COMUNICAÇÃO_ Comunique-se, ganhe apoio e visibilidade. A comunicação é chave para a mobilização e crescimento da marcha. Converse com a população que está nas cidades e vilas por onde o percurso passa. Converse com o público mais amplo através da mídia tradicional e das mídias sociais. Explique porque estão marchando, para onde vão e o que pretendem. Explique a injustiça que motiva o caminhar, amplie as vozes pela sua causa, abra espaço para que diferentes caminhantes possam ter suas vozes escutadas. Cada passo dado, cada quilômetro vencido é notícia. Quanto mais perto se chega do destino, maior a importância de dialogar com a sociedade.

DESTINO_O local para onde se dirige a marcha é o ponto primordial e estruturante de toda a sua estratégia. Ele deve ser tanto simbólico como prático no sentido de que as pessoas envolvidas no processo de tomada de decisão sobre a causa devem estar no destino também, sendo que é lá que a marcha pode alavancar ou alcançar a mudança pretendida . O local em que você vai chegar com uma multidão é o local onde a pressão atingirá o seu ápice. Use isto a seu favor.

MOBILIZAÇÃO_Comece a mobilizar pessoas e movimentos com suficiente antecedência para que todos possam se preparar para participar desde o primeiro dia de caminhada. Busque iniciar a sua marcha com um número expressivo, se possível, e prepare-se para que ela possa crescer ao longo do caminho. Para tal, conquiste apoio no percurso, receba caminhantes de outras regiões, atraia apoiadores nas cidades e vilas por onde passar. Uma marcha que cresce no caminho ganha mais força e assim pode fazer mais pressão para alcançar suas demandas.

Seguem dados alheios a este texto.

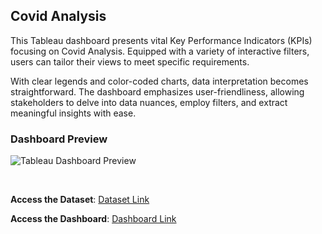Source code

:## Covid Analysis

This Tableau dashboard presents vital Key Performance Indicators (KPIs) focusing on Covid Analysis. Equipped with a variety of interactive filters, users can tailor their views to meet specific requirements.

With clear legends and color-coded charts, data interpretation becomes straightforward. The dashboard emphasizes user-friendliness, allowing stakeholders to delve into data nuances, employ filters, and extract meaningful insights with ease.

### Dashboard Preview

![Tableau Dashboard Preview](https://github.com/NaveenJunjur/My_Portfoilio/blob/main/Tableau_Projects/06-Covid%20Analysis/Images/Covid.PNG)

<br>

**Access the Dataset**: [Dataset Link](https://github.com/NaveenJunjur/My_Portfoilio/blob/main/Tableau_Projects/06-Covid%20Analysis/Copy%20of%20country_vaccinations.csv%2B%20(Multiple%20Connections)_Full%20Data.xlsx)
  
**Access the Dashboard**: [Dashboard Link](https://github.com/NaveenJunjur/My_Portfoilio/blob/main/Tableau_Projects/06-Covid%20Analysis/Covid%20Analysis(Packaged%20Format).twbx)
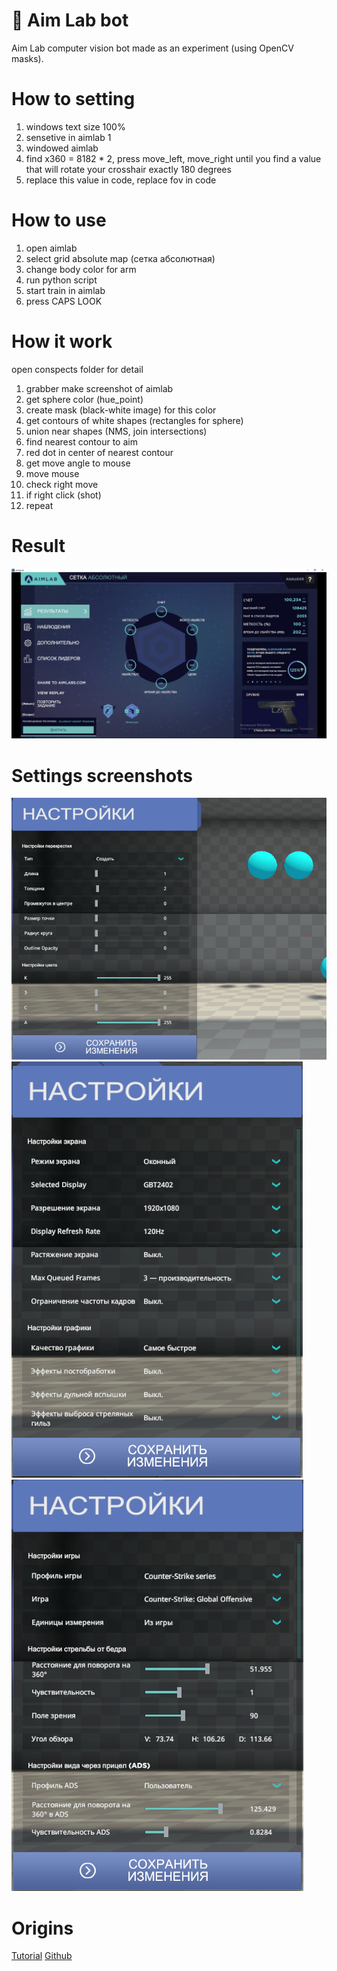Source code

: # 🤖 Aim Lab bot
Aim Lab computer vision bot made as an experiment (using OpenCV masks).

# How to setting
1. windows text size 100%
2. sensetive in aimlab 1
3. windowed aimlab
4. find x360 = 8182 * 2, press move_left, move_right until you find a value that will rotate your crosshair exactly 180 degrees
5. replace this value in code, replace fov in code

# How to use
1. open aimlab
2. select grid absolute map (сетка абсолютная)
3. change body color for arm
4. run python script
5. start train in aimlab
6. press CAPS LOOK

# How it work
open conspects folder for detail
1. grabber make screenshot of aimlab
2. get sphere color (hue_point)
3. create mask (black-white image) for this color
4. get contours of white shapes (rectangles for sphere)
5. union near shapes  (NMS, join intersections)
6. find nearest contour to aim 
7. red dot in center of nearest contour
8. get move angle to mouse
9. move mouse
10. check right move
11. if right click (shot)
12. repeat

# Result
![result](./result.png)

# Settings screenshots
![settings1](./conspects/settings/settings1.PNG)
![settings2](./conspects/settings/settings2.PNG)
![settings3](./conspects/settings/settings3.PNG)

# Origins
[Tutorial](https://www.youtube.com/watch?v=cJbvPGCqW8s)
[Github](https://github.com/Priler/aimlabbot)
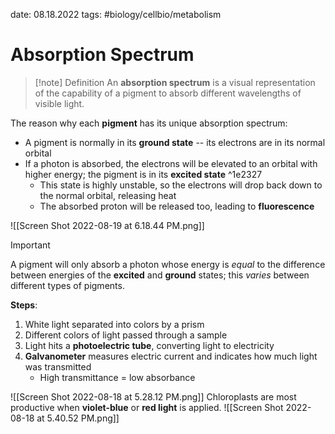date: 08.18.2022
tags:  #biology/cellbio/metabolism
# Absorption Spectrum
>[!note] Definition
>An **absorption spectrum** is a visual representation of the capability of a pigment to absorb different wavelengths of visible light.

The reason why each **pigment** has its unique absorption spectrum:
- A pigment is normally in its **ground state** -- its electrons are in its normal orbital
- If a photon is absorbed, the electrons will be elevated to an orbital with higher energy; the pigment is in its **excited state** ^1e2327
	- This state is highly unstable, so the electrons will drop back down to the normal orbital, releasing heat
	- The absorbed proton will be released too, leading to **fluorescence**

![[Screen Shot 2022-08-19 at 6.18.44 PM.png]]
> [!important]
> A pigment will only absorb a photon whose energy is *equal* to the difference between energies of the **excited** and **ground** states; this *varies* between different types of pigments.

**Steps**:
1. White light separated into colors by a prism
2. Different colors of light passed through a sample
3. Light hits a **photoelectric tube**, converting light to electricity
4. **Galvanometer** measures electric current and indicates how much light was transmitted
	- High transmittance = low absorbance

![[Screen Shot 2022-08-18 at 5.28.12 PM.png]]
Chloroplasts are most productive when **violet-blue** or **red light** is applied.
![[Screen Shot 2022-08-18 at 5.40.52 PM.png]]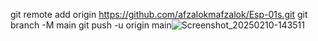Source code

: git remote add origin https://github.com/afzalokmafzalok/Esp-01s.git
git branch -M main
git push -u origin main![Screenshot_20250210-143511](https://github.com/user-attachments/assets/47f73ebe-f073-4303-aafa-488ee65dea09)
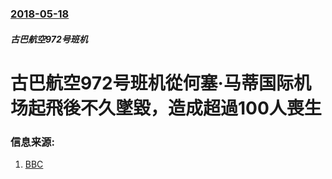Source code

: ### [2018-05-18](/zh/news/2018/05/18/index.md)

##### 古巴航空972号班机
# 古巴航空972号班机從何塞·马蒂国际机场起飛後不久墜毀，造成超過100人喪生 




### 信息来源:

1. [BBC](http://www.bbc.co.uk/news/world-latin-america-44176899)
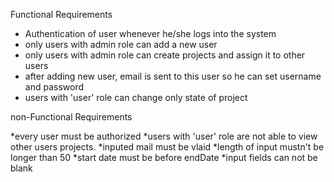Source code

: Functional Requirements
* Authentication of user whenever he/she logs into the system
* only users with admin role can add a new user
* only users with admin role can create projects and assign it to other users
* after adding new user, email is sent to this user so he can set username and password
* users with 'user' role can change only state of project



non-Functional Requirements

*every user must be authorized
*users with 'user' role are not able to view other users projects.
*inputed mail must be vlaid
*length of input mustn't be longer than 50
*start date must be before endDate
*input fields can not be blank
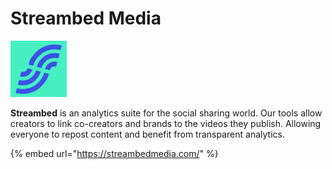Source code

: # Streambed Media

![](../../.gitbook/assets/image-28%20%282%29.png)

**Streambed** is an analytics suite for the social sharing world. Our tools allow creators to link co-creators and brands to the videos they publish. Allowing everyone to repost content and benefit from transparent analytics.

{% embed url="https://streambedmedia.com/" %}



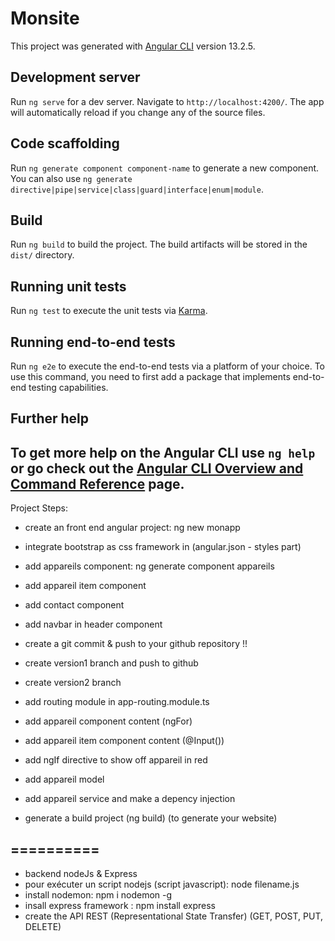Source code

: # Monsite

This project was generated with [Angular CLI](https://github.com/angular/angular-cli) version 13.2.5.

## Development server

Run `ng serve` for a dev server. Navigate to `http://localhost:4200/`. The app will automatically reload if you change any of the source files.

## Code scaffolding

Run `ng generate component component-name` to generate a new component. You can also use `ng generate directive|pipe|service|class|guard|interface|enum|module`.

## Build

Run `ng build` to build the project. The build artifacts will be stored in the `dist/` directory.

## Running unit tests

Run `ng test` to execute the unit tests via [Karma](https://karma-runner.github.io).

## Running end-to-end tests

Run `ng e2e` to execute the end-to-end tests via a platform of your choice. To use this command, you need to first add a package that implements end-to-end testing capabilities.

## Further help

To get more help on the Angular CLI use `ng help` or go check out the [Angular CLI Overview and Command Reference](https://angular.io/cli) page.
----------------------------

Project Steps:
- create an front end angular project: ng new monapp
- integrate bootstrap as css framework in (angular.json - styles part)
- add appareils component: ng generate component appareils
- add appareil item component
- add contact component
- add navbar in header component
- create a git commit & push to your github repository !! 
- create version1 branch and push to github
- create version2 branch

- add routing module in app-routing.module.ts
- add appareil component content (ngFor)
- add appareil item component content (@Input())
- add ngIf directive to show off appareil in red
- add appareil model
- add appareil service and make a depency injection
- generate a build project (ng build) (to generate your website)

==========
----------
- backend nodeJs & Express
- pour exécuter un script nodejs (script javascript): node filename.js
- install nodemon: npm i nodemon -g
- insall express framework : npm install express
- create the API REST (Representational State Transfer) (GET, POST, PUT, DELETE)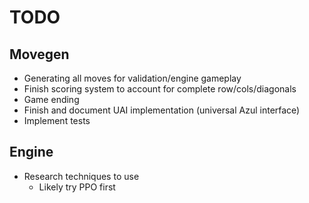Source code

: # TODO

## Movegen
- Generating all moves for validation/engine gameplay
- Finish scoring system to account for complete row/cols/diagonals
- Game ending
- Finish and document UAI implementation (universal Azul interface)
- Implement tests

## Engine
- Research techniques to use
    - Likely try PPO first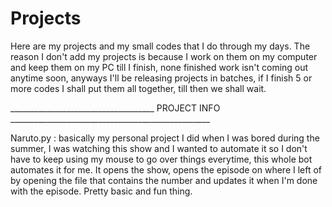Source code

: # Projects
Here are my projects and my small codes that I do through my days.
The reason I don't add my projects is because I work on them on my computer and keep them on my PC till I finish, none finished work isn't coming out anytime soon, anyways I'll be releasing projects in batches, if I finish 5 or more codes I shall put them all together, till then we shall wait.



____________________________________ PROJECT INFO __________________________________________________

Naruto.py : basically my personal project I did when I was bored during the summer, I was watching this show and I wanted to automate it so I don't have to keep using my mouse to go over things everytime, this whole bot automates it for me. It opens the show, opens the episode on where I left of by opening the file that contains the number and updates it when I'm done with the episode. Pretty basic and fun thing.
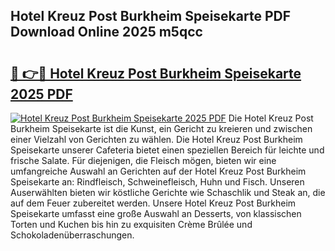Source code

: ## Hotel Kreuz Post Burkheim Speisekarte PDF Download Online 2025 m5qcc

# <h2><a href="http://gcb2zu.nevu.top/?p=Hotel+Kreuz+Post+Burkheim+Speisekarte">🔗 👉🔴 Hotel Kreuz Post Burkheim Speisekarte 2025 PDF</a></h2>

[![Hotel Kreuz Post Burkheim Speisekarte 2025 PDF](https://i.imgur.com/dBaPXMq.png)](http://gcb2zu.nevu.top/?p=Hotel+Kreuz+Post+Burkheim+Speisekarte)
Die Hotel Kreuz Post Burkheim Speisekarte ist die Kunst, ein Gericht zu kreieren und zwischen einer Vielzahl von Gerichten zu wählen. Die Hotel Kreuz Post Burkheim Speisekarte unserer Cafeteria bietet einen speziellen Bereich für leichte und frische Salate. Für diejenigen, die Fleisch mögen, bieten wir eine umfangreiche Auswahl an Gerichten auf der Hotel Kreuz Post Burkheim Speisekarte an: Rindfleisch, Schweinefleisch, Huhn und Fisch. Unseren Auserwählten bieten wir köstliche Gerichte wie Schaschlik und Steak an, die auf dem Feuer zubereitet werden. Unsere Hotel Kreuz Post Burkheim Speisekarte umfasst eine große Auswahl an Desserts, von klassischen Torten und Kuchen bis hin zu exquisiten Crème Brûlée und Schokoladenüberraschungen.
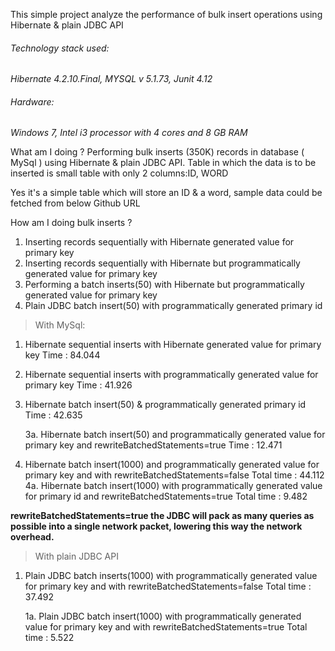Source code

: This simple project analyze the performance of bulk insert operations using Hibernate & plain JDBC API

###### Technology stack used:

*Hibernate 4.2.10.Final, MYSQL v 5.1.73, Junit 4.12*

###### Hardware: 
*Windows 7, Intel i3 processor with 4 cores and 8 GB RAM*

What am I doing ?
Performing bulk inserts (350K) records in database ( MySql ) using Hibernate & plain JDBC API. Table in which the data is to be inserted is small table with only 2 columns:ID, WORD

Yes it's a simple table which will store an ID & a word, sample data could be fetched from below Github URL

How am I doing bulk inserts ?

1. Inserting records sequentially with Hibernate generated value for primary key
2. Inserting records sequentially with Hibernate but programmatically generated value for primary key
3. Performing a batch inserts(50) with Hibernate but programmatically generated value for primary key
4. Plain JDBC batch insert(50) with programmatically generated primary id

> With MySql:

1. Hibernate sequential inserts with Hibernate generated value for primary key
   Time : 84.044
2. Hibernate sequential inserts with programmatically generated value for primary key
   Time : 41.926
3. Hibernate batch insert(50) & programmatically generated primary id
   Time : 42.635
   
   3a. Hibernate batch insert(50) and programmatically generated value for primary key and rewriteBatchedStatements=true
   Time : 12.471
4. Hibernate batch insert(1000) and programmatically generated value for primary key and with rewriteBatchedStatements=false
   Total time : 44.112
4a. Hibernate batch insert(1000) with programmatically generated value for primary id and rewriteBatchedStatements=true
   Total time : 9.482

**rewriteBatchedStatements=true the JDBC will pack as many queries as possible into a single network packet, lowering this way the network overhead.**

> With plain JDBC API

1. Plain JDBC batch inserts(1000) with programmatically generated value for primary key and with rewriteBatchedStatements=false
   Total time : 37.492
   
   1a. Plain JDBC batch insert(1000) with programmatically generated value for primary key and with rewriteBatchedStatements=true
   Total time : 5.522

TÁTICAS ASSOCIADAS_ É possível associar uma série de outras táticas à marcha, como ações diretas, assembleias, teatros, ações de desobediência civil e, também, advocacy. Isso pode definir o potencial de sucesso do seu movimento. Construir uma relação de diálogo com tomadores de decisão que possam se articular paralelamente ao andamento da marcha amplia os seus canais de pressão e de negociação. Marchas são espaços vivos, autônomos, transformadores. Nelas existe enorme potência de ação política. Use isto a seu favor.

DILEMA_Táticas não-violentas frequentemente colocam seus oponentes em posições difíceis. No caso da marcha, force seu/sua oponente a tomar uma atitude, seja ela a de tentar desmobilizar a marcha, seja até mesmo optar por não fazer nada. Lembre-se que chegar ao destino e ocupar o local com suas demandas é uma vitória para a marcha. Essa possibilidade de vitória é o que deixa seu oponente em um dilema, uma vez que seu oponente não quer que você avance com sua pauta e movimento. Uma eventual ação ou a inação do(a) oponente será positiva para a marcha.